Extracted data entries
BEGIN

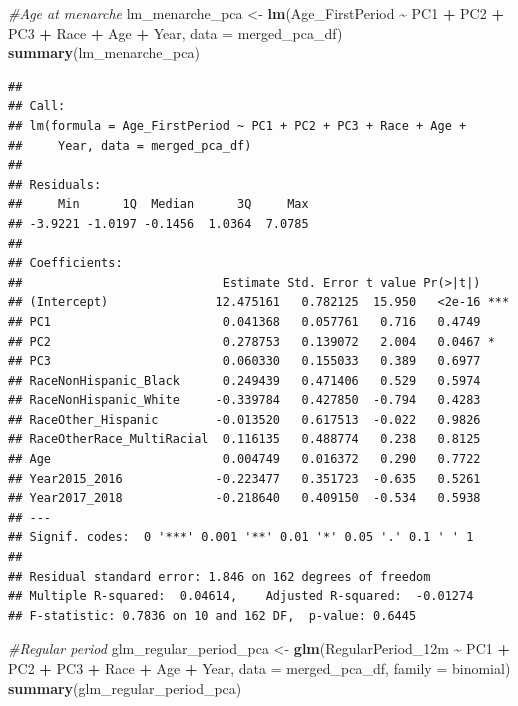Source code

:\documentclass[
]{article}
\newenvironment{Shaded}{\begin{snugshade}}{\end{snugshade}}
\newcommand{\AttributeTok}[1]{\textcolor[rgb]{0.13,0.29,0.53}{#1}}
\newcommand{\CommentTok}[1]{\textcolor[rgb]{0.56,0.35,0.01}{\textit{#1}}}
\newcommand{\FunctionTok}[1]{\textcolor[rgb]{0.13,0.29,0.53}{\textbf{#1}}}
\newcommand{\NormalTok}[1]{#1}
\newcommand{\OtherTok}[1]{\textcolor[rgb]{0.56,0.35,0.01}{#1}}
\newcommand{\SpecialCharTok}[1]{\textcolor[rgb]{0.81,0.36,0.00}{\textbf{#1}}}
\begin{document}
\begin{Shaded}
\begin{Highlighting}[]
\CommentTok{\#Age at menarche}
\NormalTok{lm\_menarche\_pca }\OtherTok{\textless{}{-}} \FunctionTok{lm}\NormalTok{(Age\_FirstPeriod }\SpecialCharTok{\textasciitilde{}}\NormalTok{ PC1 }\SpecialCharTok{+}\NormalTok{ PC2 }\SpecialCharTok{+}\NormalTok{ PC3 }\SpecialCharTok{+}\NormalTok{ Race }\SpecialCharTok{+}\NormalTok{ Age }\SpecialCharTok{+}\NormalTok{ Year, }
                                \AttributeTok{data =}\NormalTok{ merged\_pca\_df)}
\FunctionTok{summary}\NormalTok{(lm\_menarche\_pca)}
\end{Highlighting}
\end{Shaded}

\begin{verbatim}
## 
## Call:
## lm(formula = Age_FirstPeriod ~ PC1 + PC2 + PC3 + Race + Age + 
##     Year, data = merged_pca_df)
## 
## Residuals:
##     Min      1Q  Median      3Q     Max 
## -3.9221 -1.0197 -0.1456  1.0364  7.0785 
## 
## Coefficients:
##                            Estimate Std. Error t value Pr(>|t|)    
## (Intercept)               12.475161   0.782125  15.950   <2e-16 ***
## PC1                        0.041368   0.057761   0.716   0.4749    
## PC2                        0.278753   0.139072   2.004   0.0467 *  
## PC3                        0.060330   0.155033   0.389   0.6977    
## RaceNonHispanic_Black      0.249439   0.471406   0.529   0.5974    
## RaceNonHispanic_White     -0.339784   0.427850  -0.794   0.4283    
## RaceOther_Hispanic        -0.013520   0.617513  -0.022   0.9826    
## RaceOtherRace_MultiRacial  0.116135   0.488774   0.238   0.8125    
## Age                        0.004749   0.016372   0.290   0.7722    
## Year2015_2016             -0.223477   0.351723  -0.635   0.5261    
## Year2017_2018             -0.218640   0.409150  -0.534   0.5938    
## ---
## Signif. codes:  0 '***' 0.001 '**' 0.01 '*' 0.05 '.' 0.1 ' ' 1
## 
## Residual standard error: 1.846 on 162 degrees of freedom
## Multiple R-squared:  0.04614,    Adjusted R-squared:  -0.01274 
## F-statistic: 0.7836 on 10 and 162 DF,  p-value: 0.6445
\end{verbatim}

\begin{Shaded}
\begin{Highlighting}[]
\CommentTok{\#Regular period }
\NormalTok{glm\_regular\_period\_pca }\OtherTok{\textless{}{-}} \FunctionTok{glm}\NormalTok{(RegularPeriod\_12m }\SpecialCharTok{\textasciitilde{}}\NormalTok{ PC1 }\SpecialCharTok{+}\NormalTok{ PC2 }\SpecialCharTok{+}\NormalTok{ PC3 }\SpecialCharTok{+}\NormalTok{ Race }\SpecialCharTok{+}\NormalTok{ Age }\SpecialCharTok{+}\NormalTok{ Year, }
                                \AttributeTok{data =}\NormalTok{ merged\_pca\_df, }\AttributeTok{family =}\NormalTok{ binomial)}
\FunctionTok{summary}\NormalTok{(glm\_regular\_period\_pca)}
\end{Highlighting}
\end{Shaded}
\end{document}

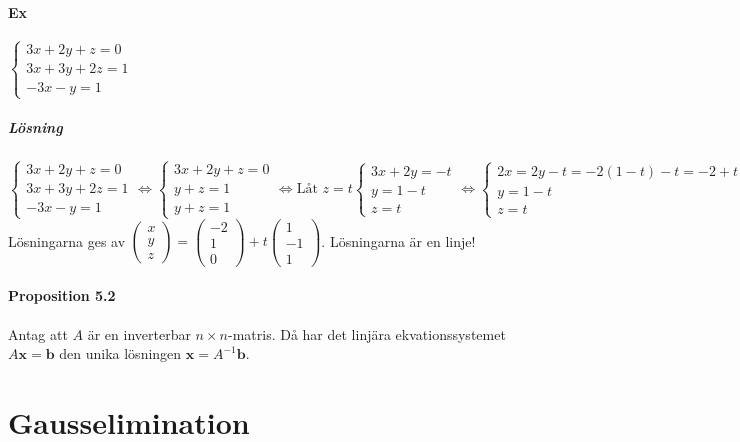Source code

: \paragraph{Ex} $\begin{cases}3x+2y+z=0\\3x+3y+2z=1\\-3x-y=1\end{cases}$
\subparagraph{Lösning} 
$\begin{cases}
    3x+2y+z=0\\
    3x+3y+2z=1\\
    -3x-y=1
\end{cases}\Leftrightarrow
\begin{cases}
    3x+2y+z=0\\
    y+z=1\\
    y+z=1
\end{cases}\Leftrightarrow \text{Låt } z=t
\begin{cases}
    3x+2y=-t\\
    y=1-t\\
    z=t
\end{cases}\Leftrightarrow
\begin{cases}
    2x=2y-t=-2(1-t)-t=-2+t\\
    y=1-t\\
    z=t
\end{cases}$\\
Lösningarna ges av $\begin{pmatrix}
    x\\y\\z
\end{pmatrix}=
\begin{pmatrix}
    -2\\1\\0
\end{pmatrix}+t\begin{pmatrix}
    1\\-1\\1
\end{pmatrix}$.
Lösningarna är en linje!

\paragraph{Proposition 5.2} Antag att $A$ är en inverterbar $n\times n$-matris.
Då har det linjära ekvationssystemet $A\bm{x}=\bm{b}$ den unika lösningen $\bm{x}=A^{-1}\bm{b}$.

\section{Gausselimination}
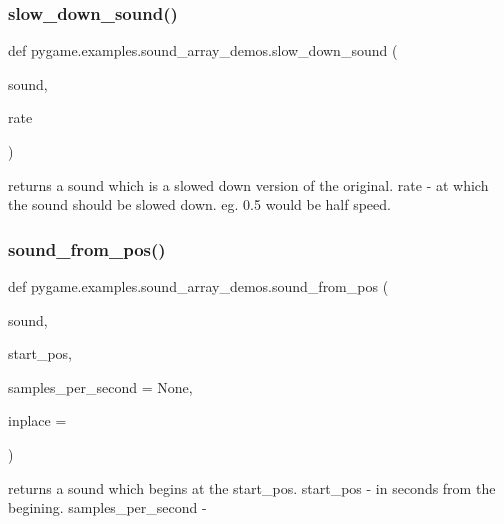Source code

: \subsubsection{\texorpdfstring{slow\+\_\+down\+\_\+sound()}{slow\_down\_sound()}}
{\footnotesize\ttfamily def pygame.\+examples.\+sound\+\_\+array\+\_\+demos.\+slow\+\_\+down\+\_\+sound (\begin{DoxyParamCaption}\item[{}]{sound,  }\item[{}]{rate }\end{DoxyParamCaption})}

\begin{DoxyVerb}returns a sound which is a slowed down version of the original.
       rate - at which the sound should be slowed down.  eg. 0.5 would be half speed.
\end{DoxyVerb}
 \mbox{\label{namespacepygame_1_1examples_1_1sound__array__demos_a3ef2a5278ab9ef368dad0fe4a8d72003}} 
\subsubsection{\texorpdfstring{sound\+\_\+from\+\_\+pos()}{sound\_from\_pos()}}
{\footnotesize\ttfamily def pygame.\+examples.\+sound\+\_\+array\+\_\+demos.\+sound\+\_\+from\+\_\+pos (\begin{DoxyParamCaption}\item[{}]{sound,  }\item[{}]{start\+\_\+pos,  }\item[{}]{samples\+\_\+per\+\_\+second = {\ttfamily None},  }\item[{}]{inplace = {} }\end{DoxyParamCaption})}

\begin{DoxyVerb}returns a sound which begins at the start_pos.
     start_pos - in seconds from the begining.
     samples_per_second - 
\end{DoxyVerb}
 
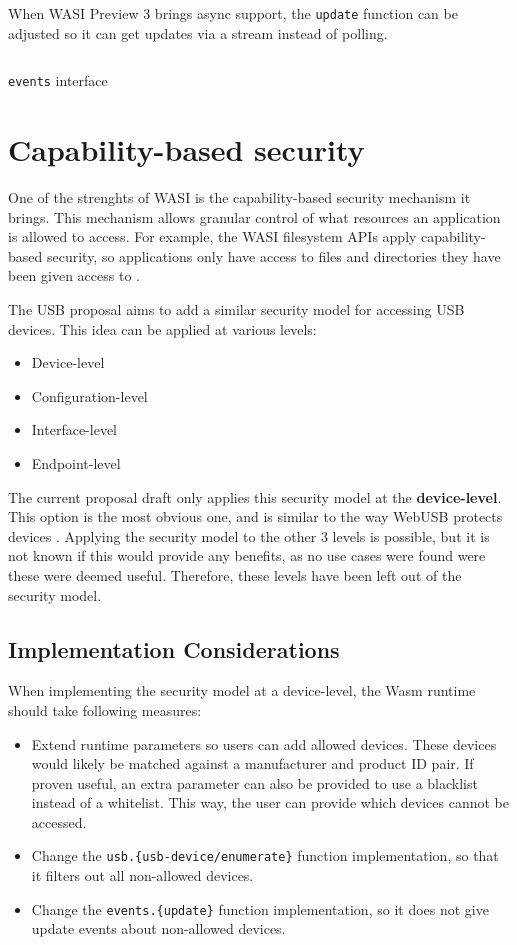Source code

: When \acrshort{WASI} Preview 3 brings async support, the \texttt{update} function can be adjusted so it can get updates via a stream instead of polling.

\begin{code}
\inputminted[breaklines]{text}{WIT/wit/events.wit}
\caption{\texttt{events} interface}
\label{code:events_interface}
\end{code}

\section{Capability-based security}
One of the strenghts of \acrshort{WASI} is the capability-based security mechanism it brings. This mechanism allows granular control of what resources an application is allowed to access. For example, the \acrshort{WASI} filesystem APIs apply capability-based security, so applications only have access to files and directories they have been given access to \cite{wasi_security}.

The \acrshort{USB} proposal aims to add a similar security model for accessing USB devices. This idea can be applied at various levels:
\begin{itemize}
\item Device-level
\item Configuration-level
\item Interface-level
\item Endpoint-level
\end{itemize}

The current proposal draft only applies this security model at the \textbf{device-level}. This option is the most obvious one, and is similar to the way WebUSB protects devices \cite{webusb_security}. Applying the security model to the other 3 levels is possible, but it is not known if this would provide any benefits, as no use cases were found were these were deemed useful. Therefore, these levels have been left out of the security model.

\subsection{Implementation Considerations}
When implementing the security model at a device-level, the \acrshort{Wasm} runtime should take following measures:
\begin{itemize}
\item Extend runtime parameters so users can add allowed devices. These devices would likely be matched against a manufacturer and product ID pair. If proven useful, an extra parameter can also be provided to use a blacklist instead of a whitelist. This way, the user can provide which devices cannot be accessed.
\item Change the \texttt{usb.\{usb-device/enumerate\}} function implementation, so that it filters out all non-allowed devices.
\item Change the \texttt{events.\{update\}} function implementation, so it does not give update events about non-allowed devices.
\end{itemize}


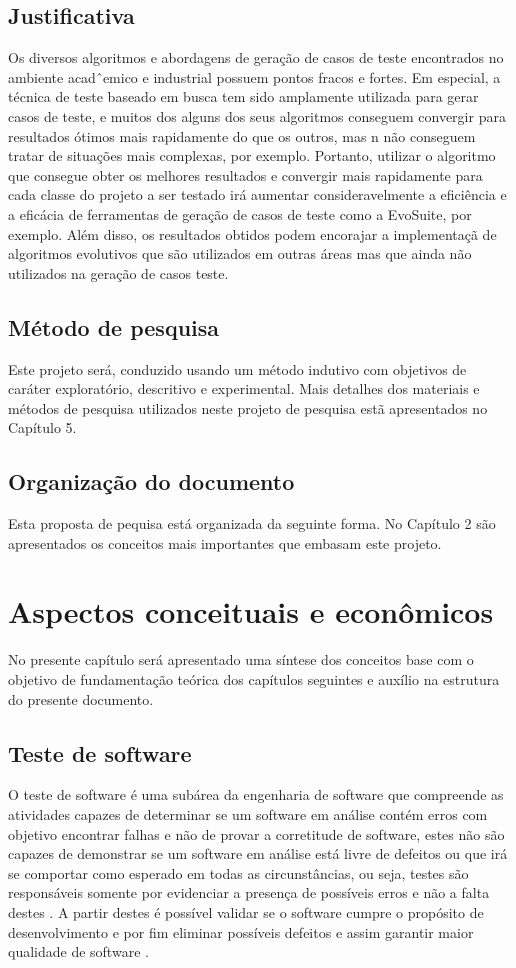 \documentclass[
	12pt,				%
	oneside,			%
	a4paper,			%
	english,			%
	brazil				%
	]{abntex2ppgsi}
\begin{document}
\section{Justificativa}
Os diversos algoritmos e abordagens de geração de casos de teste encontrados no ambiente acadˆemico e industrial possuem pontos fracos e fortes. Em especial, a técnica de teste baseado em busca tem sido amplamente utilizada para gerar casos de teste, e muitos dos alguns dos seus algoritmos conseguem convergir para resultados  ótimos mais rapidamente do que os outros, mas n não conseguem tratar de situações mais complexas, por exemplo. Portanto, utilizar o algoritmo que consegue obter os melhores resultados e convergir mais rapidamente para cada classe do projeto a ser testado irá aumentar consideravelmente a eficiência e a eficácia de ferramentas de geração de casos de teste como a EvoSuite, por exemplo. Além disso, os resultados obtidos podem encorajar a implementaçã de algoritmos evolutivos que são utilizados em outras áreas mas que ainda não utilizados na geração de casos teste.

\section{Método de pesquisa}
Este projeto será, conduzido usando um método indutivo com objetivos de caráter exploratório, descritivo e experimental. Mais detalhes dos materiais e métodos de pesquisa utilizados neste projeto de pesquisa estã apresentados no Capítulo 5.

\section{Organização do documento}
Esta proposta de pequisa está organizada da seguinte forma. No Capítulo 2 são apresentados os conceitos mais importantes que embasam este projeto.

\chapter{Aspectos conceituais e econômicos}
No presente capítulo será apresentado uma síntese dos conceitos base com o objetivo de fundamentação teórica dos capítulos seguintes e auxílio na estrutura do presente documento.

\section{Teste de software}
O teste de software é uma subárea da engenharia de software que compreende as atividades capazes de determinar se um software em análise contém erros \cite{gerhart1975} com objetivo encontrar falhas e não de provar a corretitude de software, estes não são capazes de demonstrar se um software em análise está livre de defeitos ou que irá se comportar como esperado em todas as circunstâncias, ou seja, testes são responsáveis somente por evidenciar a presença de possíveis erros e não a falta destes \cite{pfleeger2010}. A partir destes é possível validar se o software cumpre o propósito de desenvolvimento e por fim eliminar possíveis defeitos e assim garantir maior qualidade de software \cite{Sommerville2010}. 
\end{document}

END

PROBLEM TO SOLVE
What lines of the data include the word "should"? Copy each of them.

FINISHED TASK
       rate - at which the sound should be slowed down.  eg. 0.5 would be half speed.
When implementing the security model at a device-level, the \acrshort{Wasm} runtime should take following measures:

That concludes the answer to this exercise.